WORK ORDER —
Return a copy of every line in the data below that contains "utils".

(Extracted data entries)

• • •

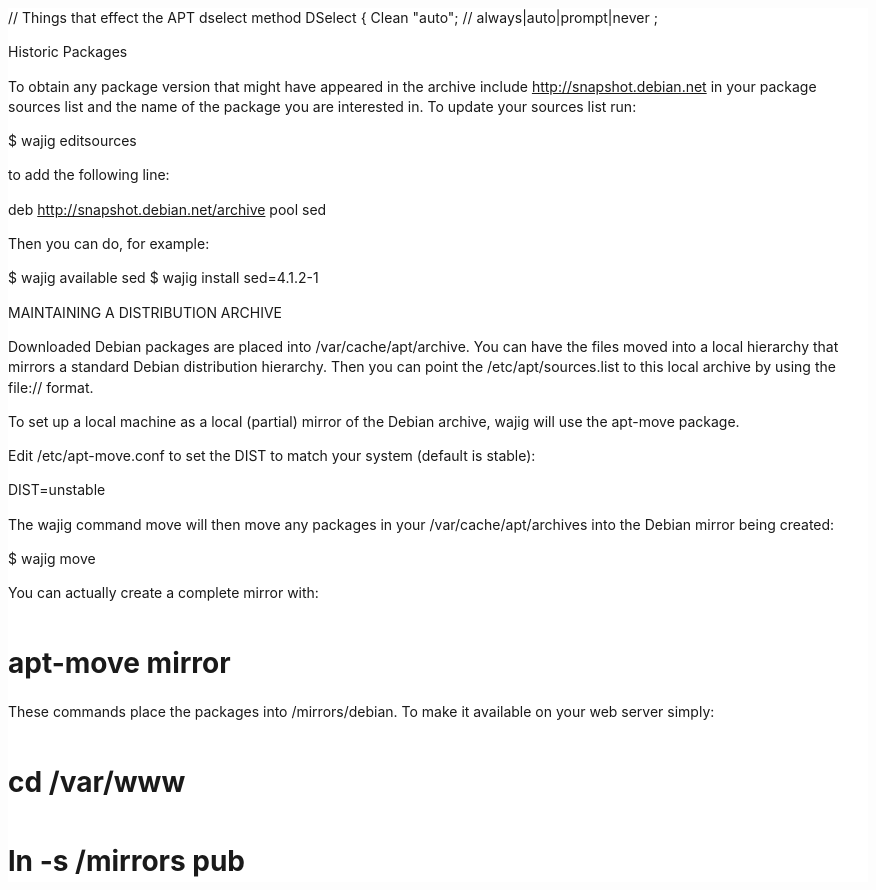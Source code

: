   // Things that effect the APT dselect method
  DSelect
  {
    Clean "auto";   // always|auto|prompt|never
  ;

Historic Packages

To obtain any package version that might have appeared in the archive
include http://snapshot.debian.net in your package sources list and
the name of the package you are interested in. To update your sources
list run:

  $ wajig editsources

to add the following line:

  deb http://snapshot.debian.net/archive pool sed

Then you can do, for example:

  $ wajig available sed
  $ wajig install sed=4.1.2-1


MAINTAINING A DISTRIBUTION ARCHIVE

Downloaded Debian packages are placed into /var/cache/apt/archive. You
can have the files moved into a local hierarchy that mirrors a
standard Debian distribution hierarchy.  Then you can point the
/etc/apt/sources.list to this local archive by using the file://
format.

To set up a local machine as a local (partial) mirror of the Debian
archive, wajig will use the apt-move package.

Edit /etc/apt-move.conf to set the DIST to match your system (default
is stable):

  DIST=unstable

The wajig command move will then move any packages in your
/var/cache/apt/archives into the Debian mirror being created:

  $ wajig move

You can actually create a complete mirror with:

  # apt-move mirror

These commands place the packages into /mirrors/debian. To make it
available on your web server simply:

  # cd /var/www
  # ln -s /mirrors pub
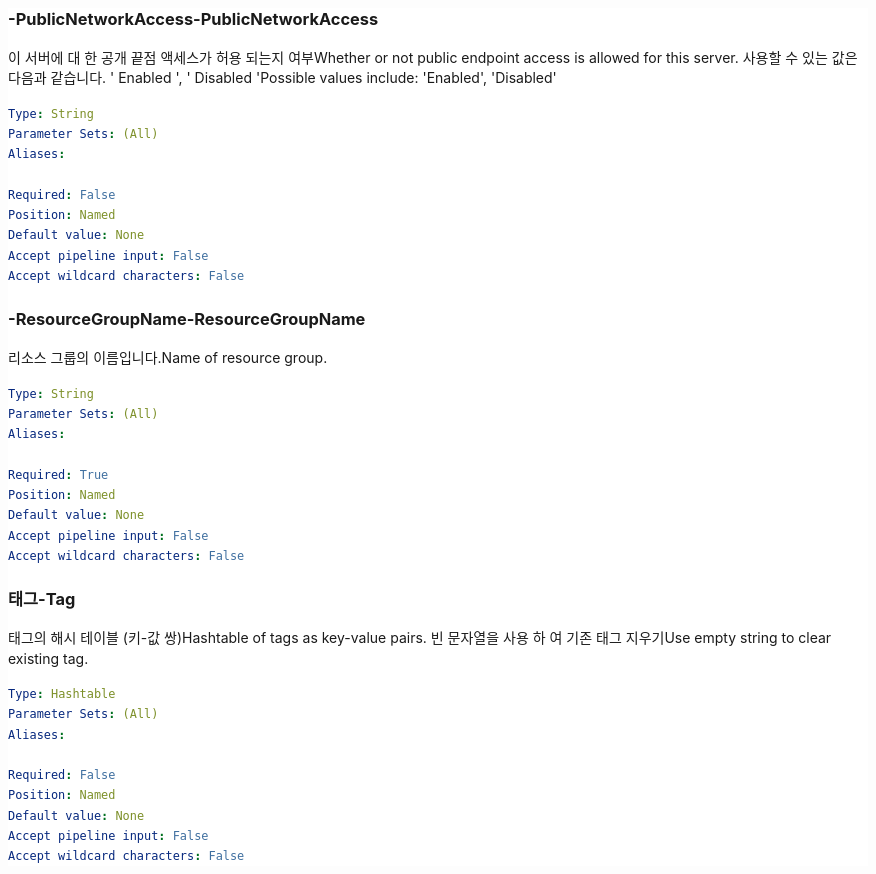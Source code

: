 ### <span data-ttu-id="d06ba-153">-PublicNetworkAccess</span><span class="sxs-lookup"><span data-stu-id="d06ba-153">-PublicNetworkAccess</span></span>
<span data-ttu-id="d06ba-154">이 서버에 대 한 공개 끝점 액세스가 허용 되는지 여부</span><span class="sxs-lookup"><span data-stu-id="d06ba-154">Whether or not public endpoint access is allowed for this server.</span></span> <span data-ttu-id="d06ba-155">사용할 수 있는 값은 다음과 같습니다. ' Enabled ', ' Disabled '</span><span class="sxs-lookup"><span data-stu-id="d06ba-155">Possible values include: 'Enabled', 'Disabled'</span></span>

```yaml
Type: String
Parameter Sets: (All)
Aliases:

Required: False
Position: Named
Default value: None
Accept pipeline input: False
Accept wildcard characters: False
```

### <span data-ttu-id="d06ba-156">-ResourceGroupName</span><span class="sxs-lookup"><span data-stu-id="d06ba-156">-ResourceGroupName</span></span>
<span data-ttu-id="d06ba-157">리소스 그룹의 이름입니다.</span><span class="sxs-lookup"><span data-stu-id="d06ba-157">Name of resource group.</span></span>

```yaml
Type: String
Parameter Sets: (All)
Aliases:

Required: True
Position: Named
Default value: None
Accept pipeline input: False
Accept wildcard characters: False
```

### <span data-ttu-id="d06ba-158">태그</span><span class="sxs-lookup"><span data-stu-id="d06ba-158">-Tag</span></span>
<span data-ttu-id="d06ba-159">태그의 해시 테이블 (키-값 쌍)</span><span class="sxs-lookup"><span data-stu-id="d06ba-159">Hashtable of tags as key-value pairs.</span></span>
<span data-ttu-id="d06ba-160">빈 문자열을 사용 하 여 기존 태그 지우기</span><span class="sxs-lookup"><span data-stu-id="d06ba-160">Use empty string to clear existing tag.</span></span>

```yaml
Type: Hashtable
Parameter Sets: (All)
Aliases:

Required: False
Position: Named
Default value: None
Accept pipeline input: False
Accept wildcard characters: False
```

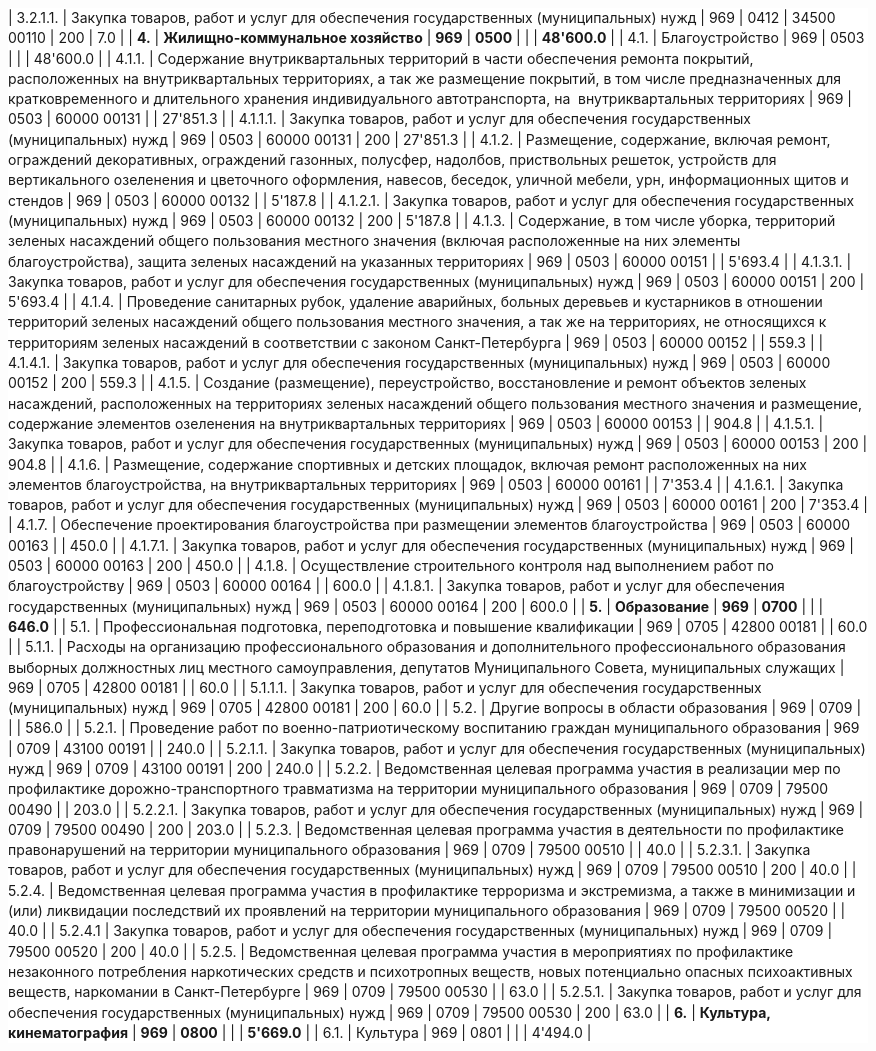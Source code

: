 | 3.2.1.1. | Закупка товаров, работ и услуг для обеспечения государственных (муниципальных) нужд | 969 | 0412 | 34500 00110 | 200 | 7.0 |
| **4.** | **Жилищно-коммунальное хозяйство** | **969** | **0500** | | | **48'600.0** |
| 4.1. | Благоустройство | 969 | 0503 | | | 48'600.0 |
| 4.1.1. | Содержание внутриквартальных территорий в части обеспечения ремонта покрытий, расположенных на внутриквартальных территориях, а так же размещение покрытий, в том числе предназначенных для кратковременного и длительного хранения индивидуального автотранспорта, на  внутриквартальных территориях | 969 | 0503 | 60000 00131 | | 27'851.3 |
| 4.1.1.1. | Закупка товаров, работ и услуг для обеспечения государственных (муниципальных) нужд | 969 | 0503 | 60000 00131 | 200 | 27'851.3 |
| 4.1.2. | Размещение, содержание, включая ремонт, ограждений декоративных, ограждений газонных, полусфер, надолбов, приствольных решеток, устройств для вертикального озеленения и цветочного оформления, навесов, беседок, уличной мебели, урн, информационных щитов и стендов | 969 | 0503 | 60000 00132 | | 5'187.8 |
| 4.1.2.1. | Закупка товаров, работ и услуг для обеспечения государственных (муниципальных) нужд | 969 | 0503 | 60000 00132 | 200 | 5'187.8 |
| 4.1.3. | Содержание, в том числе уборка, территорий зеленых насаждений общего пользования местного значения (включая расположенные на них элементы благоустройства), защита зеленых насаждений на указанных территориях | 969 | 0503 | 60000 00151 | | 5'693.4 |
| 4.1.3.1. | Закупка товаров, работ и услуг для обеспечения государственных (муниципальных) нужд | 969 | 0503 | 60000 00151 | 200 | 5'693.4 |
| 4.1.4. | Проведение санитарных рубок, удаление аварийных, больных деревьев и кустарников в отношении территорий зеленых насаждений общего пользования местного значения, а так же на территориях, не относящихся к территориям зеленых насаждений в соответствии с законом Санкт-Петербурга | 969 | 0503 | 60000 00152 | | 559.3 |
| 4.1.4.1. | Закупка товаров, работ и услуг для обеспечения государственных (муниципальных) нужд | 969 | 0503 | 60000 00152 | 200 | 559.3 |
| 4.1.5. | Создание (размещение), переустройство, восстановление и ремонт объектов зеленых насаждений, расположенных на территориях зеленых насаждений общего пользования местного значения и размещение, содержание элементов озеленения на внутриквартальных территориях | 969 | 0503 | 60000 00153 | | 904.8 |
| 4.1.5.1. | Закупка товаров, работ и услуг для обеспечения государственных (муниципальных) нужд | 969 | 0503 | 60000 00153 | 200 | 904.8 |
| 4.1.6. | Размещение, содержание спортивных и детских площадок, включая ремонт расположенных на них элементов благоустройства, на внутриквартальных территориях | 969 | 0503 | 60000 00161 | | 7'353.4 |
| 4.1.6.1. | Закупка товаров, работ и услуг для обеспечения государственных (муниципальных) нужд | 969 | 0503 | 60000 00161 | 200 | 7'353.4 |
| 4.1.7. | Обеспечение проектирования благоустройства при размещении элементов благоустройства | 969 | 0503 | 60000 00163 | | 450.0 |
| 4.1.7.1. | Закупка товаров, работ и услуг для обеспечения государственных (муниципальных) нужд | 969 | 0503 | 60000 00163 | 200 | 450.0 |
| 4.1.8. | Осуществление строительного контроля над выполнением работ по благоустройству | 969 | 0503 | 60000 00164 | | 600.0 |
| 4.1.8.1. | Закупка товаров, работ и услуг для обеспечения государственных (муниципальных) нужд | 969 | 0503 | 60000 00164 | 200 | 600.0 |
| **5.** | **Образование** | **969** | **0700** | | | **646.0** |
| 5.1. | Профессиональная подготовка, переподготовка и повышение квалификации | 969 | 0705 | 42800 00181 | | 60.0 |
| 5.1.1. | Расходы на организацию профессионального образования и дополнительного профессионального образования выборных должностных лиц местного самоуправления, депутатов Муниципального Совета, муниципальных служащих | 969 | 0705 | 42800 00181 | | 60.0 |
| 5.1.1.1. | Закупка товаров, работ и услуг для обеспечения государственных (муниципальных) нужд | 969 | 0705 | 42800 00181 | 200 | 60.0 |
| 5.2. | Другие вопросы в области образования | 969 | 0709 | | | 586.0 |
| 5.2.1. | Проведение работ по военно-патриотическому воспитанию граждан муниципального образования | 969 | 0709 | 43100 00191 | | 240.0 |
| 5.2.1.1. | Закупка товаров, работ и услуг для обеспечения государственных (муниципальных) нужд | 969 | 0709 | 43100 00191 | 200 | 240.0 |
| 5.2.2. | Ведомственная целевая программа участия в реализации мер по профилактике дорожно-транспортного травматизма на территории муниципального образования | 969 | 0709 | 79500 00490 | | 203.0 |
| 5.2.2.1. | Закупка товаров, работ и услуг для обеспечения государственных (муниципальных) нужд | 969 | 0709 | 79500 00490 | 200 | 203.0 |
| 5.2.3. | Ведомственная целевая программа участия в деятельности по профилактике правонарушений на территории муниципального образования | 969 | 0709 | 79500 00510 | | 40.0 |
| 5.2.3.1. | Закупка товаров, работ и услуг для обеспечения государственных (муниципальных) нужд | 969 | 0709 | 79500 00510 | 200 | 40.0 |
| 5.2.4. | Ведомственная целевая программа участия в профилактике терроризма и экстремизма, а также в минимизации и (или) ликвидации последствий их проявлений на территории муниципального образования | 969 | 0709 | 79500 00520 | | 40.0 |
| 5.2.4.1 | Закупка товаров, работ и услуг для обеспечения государственных (муниципальных) нужд | 969 | 0709 | 79500 00520 | 200 | 40.0 |
| 5.2.5. | Ведомственная целевая программа участия в мероприятиях по профилактике незаконного потребления наркотических средств и психотропных веществ, новых потенциально опасных психоактивных веществ, наркомании в Санкт-Петербурге | 969 | 0709 | 79500 00530 | | 63.0 |
| 5.2.5.1. | Закупка товаров, работ и услуг для обеспечения государственных (муниципальных) нужд | 969 | 0709 | 79500 00530 | 200 | 63.0 |
| **6.** | **Культура, кинематография** | **969** | **0800** | | | **5'669.0** |
| 6.1. | Культура | 969 | 0801 | | | 4'494.0 |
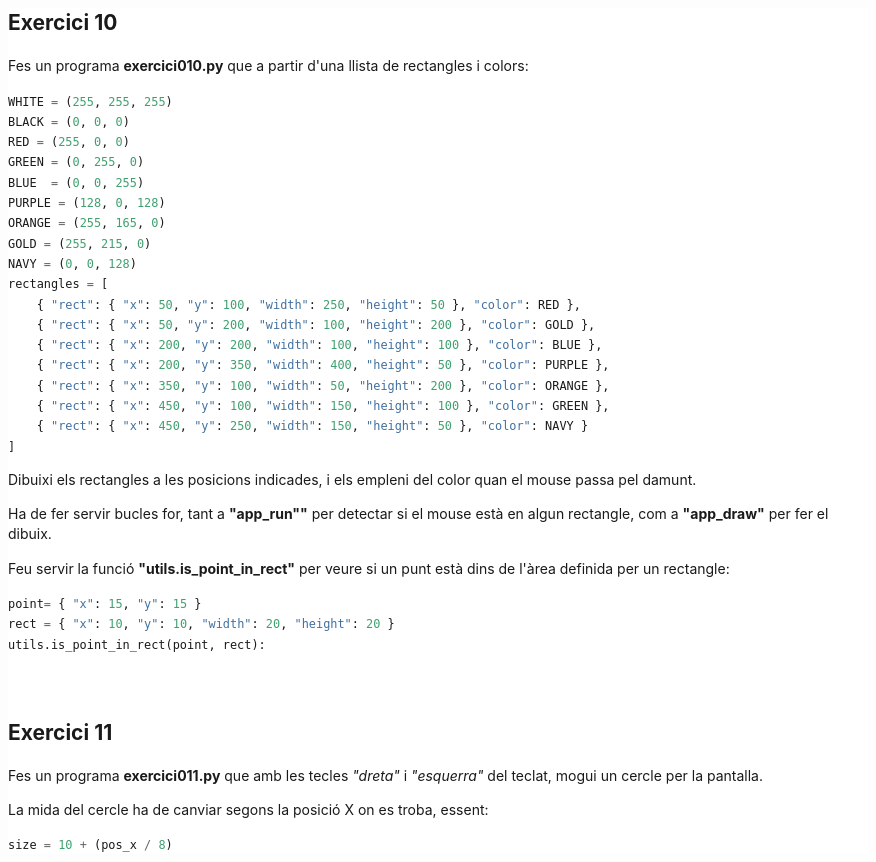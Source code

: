 ## Exercici 10

Fes un programa **exercici010.py** que a partir d'una llista de rectangles i colors:
```python
WHITE = (255, 255, 255)
BLACK = (0, 0, 0)
RED = (255, 0, 0)
GREEN = (0, 255, 0)
BLUE  = (0, 0, 255)
PURPLE = (128, 0, 128)
ORANGE = (255, 165, 0) 
GOLD = (255, 215, 0)
NAVY = (0, 0, 128)
rectangles = [
    { "rect": { "x": 50, "y": 100, "width": 250, "height": 50 }, "color": RED },
    { "rect": { "x": 50, "y": 200, "width": 100, "height": 200 }, "color": GOLD },
    { "rect": { "x": 200, "y": 200, "width": 100, "height": 100 }, "color": BLUE },
    { "rect": { "x": 200, "y": 350, "width": 400, "height": 50 }, "color": PURPLE },
    { "rect": { "x": 350, "y": 100, "width": 50, "height": 200 }, "color": ORANGE },
    { "rect": { "x": 450, "y": 100, "width": 150, "height": 100 }, "color": GREEN },
    { "rect": { "x": 450, "y": 250, "width": 150, "height": 50 }, "color": NAVY }
]
```

Dibuixi els rectangles a les posicions indicades, i els empleni del color quan el mouse passa pel damunt.

Ha de fer servir bucles for, tant a **"app_run""** per detectar si el mouse està en algun rectangle, com a **"app_draw"** per fer el dibuix.

Feu servir la funció **"utils.is_point_in_rect"** per veure si un punt està dins de l'àrea definida per un rectangle:
```python
point= { "x": 15, "y": 15 }
rect = { "x": 10, "y": 10, "width": 20, "height": 20 }
utils.is_point_in_rect(point, rect):
```

<center>
<video width="100%" controls allowfullscreen style="max-width: 90%; width: 400px; max-height: 250px">
  <source src="./assets/exercici010.mov" type="video/mp4">
</video>
</center>
<br/>

## Exercici 11

Fes un programa **exercici011.py** que amb les tecles *"dreta"* i *"esquerra"* del teclat, mogui un cercle per la pantalla.

La mida del cercle ha de canviar segons la posició X on es troba, essent:
```python
size = 10 + (pos_x / 8)
```
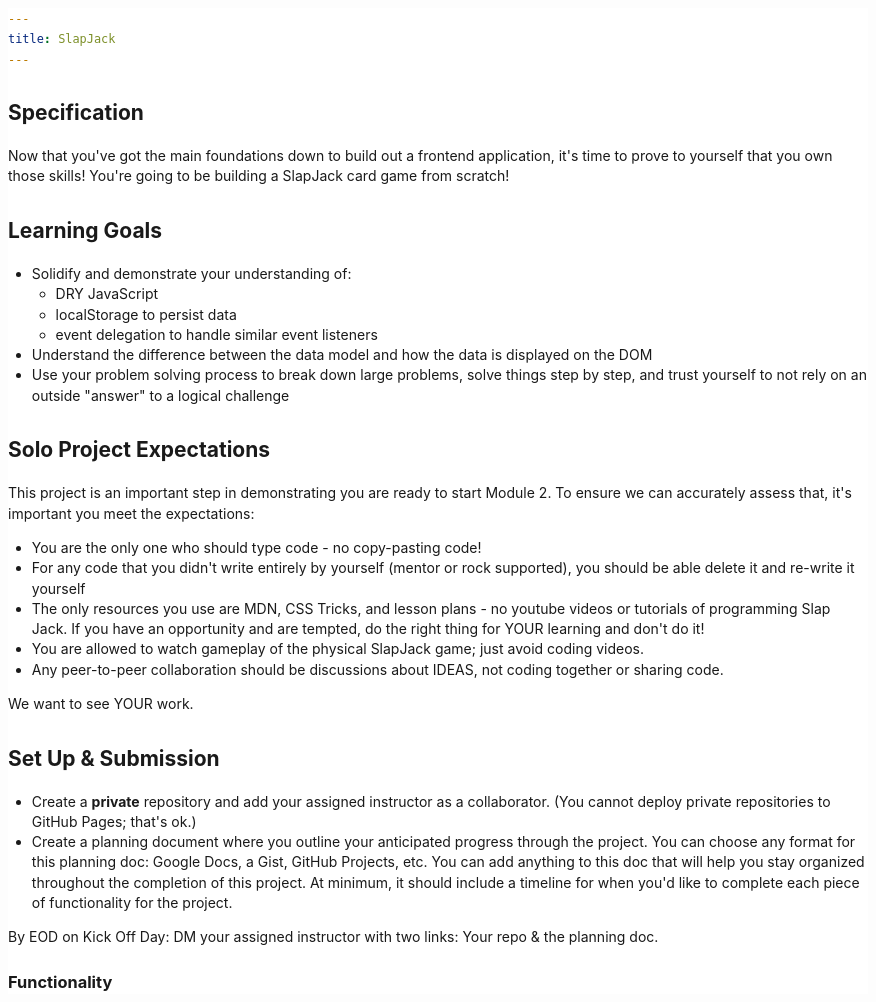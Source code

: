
 ```yaml
---
title: SlapJack
---
```


## Specification

Now that you've got the main foundations down to build out a frontend application, it's time to prove to yourself that you own those skills! You're going to be building a SlapJack card game from scratch!

## Learning Goals

* Solidify and demonstrate your understanding of:
  * DRY JavaScript
  * localStorage to persist data
  * event delegation to handle similar event listeners
* Understand the difference between the data model and how the data is displayed on the DOM
* Use your problem solving process to break down large problems, solve things step by step, and trust yourself to not rely on an outside "answer" to a logical challenge

## Solo Project Expectations

This project is an important step in demonstrating you are ready to start Module 2. To ensure we can accurately assess that, it's important you meet the expectations:

- You are the only one who should type code - no copy-pasting code!
- For any code that you didn't write entirely by yourself (mentor or rock supported), you should be able delete it and re-write it yourself
- The only resources you use are MDN, CSS Tricks, and lesson plans - no youtube videos or tutorials of programming Slap Jack. If you have an opportunity and are tempted, do the right thing for YOUR learning and don't do it!
- You are allowed to watch gameplay of the physical SlapJack game; just avoid coding videos.
- Any peer-to-peer collaboration should be discussions about IDEAS, not coding together or sharing code.

We want to see YOUR work.

## Set Up & Submission

- Create a **private** repository and add your assigned instructor as a collaborator. (You cannot deploy private repositories to GitHub Pages; that's ok.)
- Create a planning document where you outline your anticipated progress through the project. You can choose any format for this planning doc: Google Docs, a Gist, GitHub Projects, etc. You can add anything to this doc that will help you stay organized throughout the completion of this project. At minimum, it should include a timeline for when you'd like to complete each piece of functionality for the project.

By EOD on Kick Off Day: DM your assigned instructor with two links: Your repo & the planning doc.

### Functionality
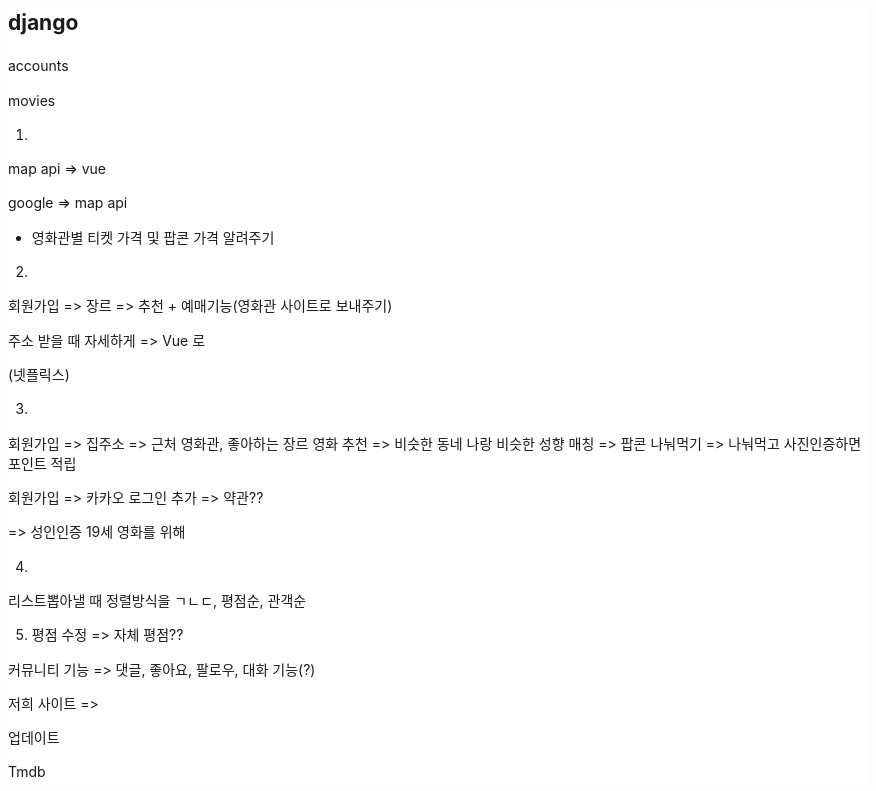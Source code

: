## django

accounts

movies







1. 

map api  => vue

google => map api



+ 영화관별 티켓 가격 및 팝콘 가격 알려주기



2. 

회원가입 => 장르 => 추천     +     예매기능(영화관 사이트로 보내주기)

주소 받을 때 자세하게   =>  Vue 로 

(넷플릭스)



3. 

회원가입 => 집주소 => 근처 영화관, 좋아하는 장르 영화 추천 => 비슷한 동네 나랑 비슷한 성향 매칭 => 팝콘 나눠먹기  => 나눠먹고 사진인증하면 포인트 적립

회원가입 => 카카오 로그인 추가 => 약관??

=> 성인인증 19세 영화를 위해





4. 

리스트뽑아낼 때 정렬방식을 ㄱㄴㄷ, 평점순, 관객순 





5. 평점 수정 => 자체 평점??



커뮤니티 기능 => 댓글, 좋아요, 팔로우,  대화 기능(?)             



저희 사이트 => 



업데이트

Tmdb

• • •

RESPONSE AREA —
Feu servir la funció **"utils.is_point_in_rect"** per veure si un punt està dins de l'àrea definida per un rectangle:
utils.is_point_in_rect(point, rect):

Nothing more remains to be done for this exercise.